All’apertura dell’evento annuale sulla denominazione ha partecipato anche Bertrand Gauvrit, direttore dell’Association des Climats du vignoble de Bourgogne.
Key Points:
- Trasmissione generazionale interrotta: Le nuove generazioni non sono state educate al consumo di vino, risultando in un allontanamento dal vino in favore della mixology, pur con un consumo maggiore di alcol rispetto alle generazioni precedenti.
- Paradosso alcol e vino: Nonostante l’incremento nel consumo di alcol tra i giovani, il vino è percepito come responsabile nelle questioni di alcol e salute, più di altre bevande alcoliche.
- Comunicazione sul vino e salute: Secondo Moio, la comunicazione sul vino e la salute è spesso confusionaria e contraddittoria. Non è corretto affermare che il vino fa bene a causa dell’alcol, ma esistono altri aspetti culturali e storici che lo differenziano da altre bevande alcoliche.

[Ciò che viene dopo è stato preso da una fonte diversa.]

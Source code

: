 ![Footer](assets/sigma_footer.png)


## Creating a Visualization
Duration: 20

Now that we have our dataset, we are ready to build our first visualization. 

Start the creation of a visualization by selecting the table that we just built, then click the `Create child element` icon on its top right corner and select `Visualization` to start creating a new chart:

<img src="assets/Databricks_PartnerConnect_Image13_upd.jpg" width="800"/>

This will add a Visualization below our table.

- Valori identitari del vino: Il vino deve essere presentato come un prodotto culturale, legato ai territori e alle loro storie. Moio sottolinea che il vino non è solo un liquido, ma un vettore culturale.
- Identità dell’Etna Doc: Bere un calice di vino dell’Etna è definito da Moio come un atto culturale, rafforzato dall’identità del territorio attorno al Vulcano Etna.
- Evento Etna Days: L’evento si è svolto dal 12 al 14 settembre a Castiglione di Sicilia, organizzato dal Consorzio Etna Doc, con la partecipazione di Luigi Moio e Bertrand Gauvrit.
- Etna Doc: La denominazione Etna Doc è stata la prima istituita in Sicilia nel 1968, pioniere in Italia, con un vigneto di 1500 ettari, 220 aziende riunite nel consorzio, e una produzione annua di 6 milioni di bottiglie, di cui il 60% esportato.
- Partecipazione di Bertrand Gauvrit: Oltre a Moio, ha partecipato all’apertura dell’evento Bertrand Gauvrit, direttore dell’Association des Climats du vignoble de Bourgogne.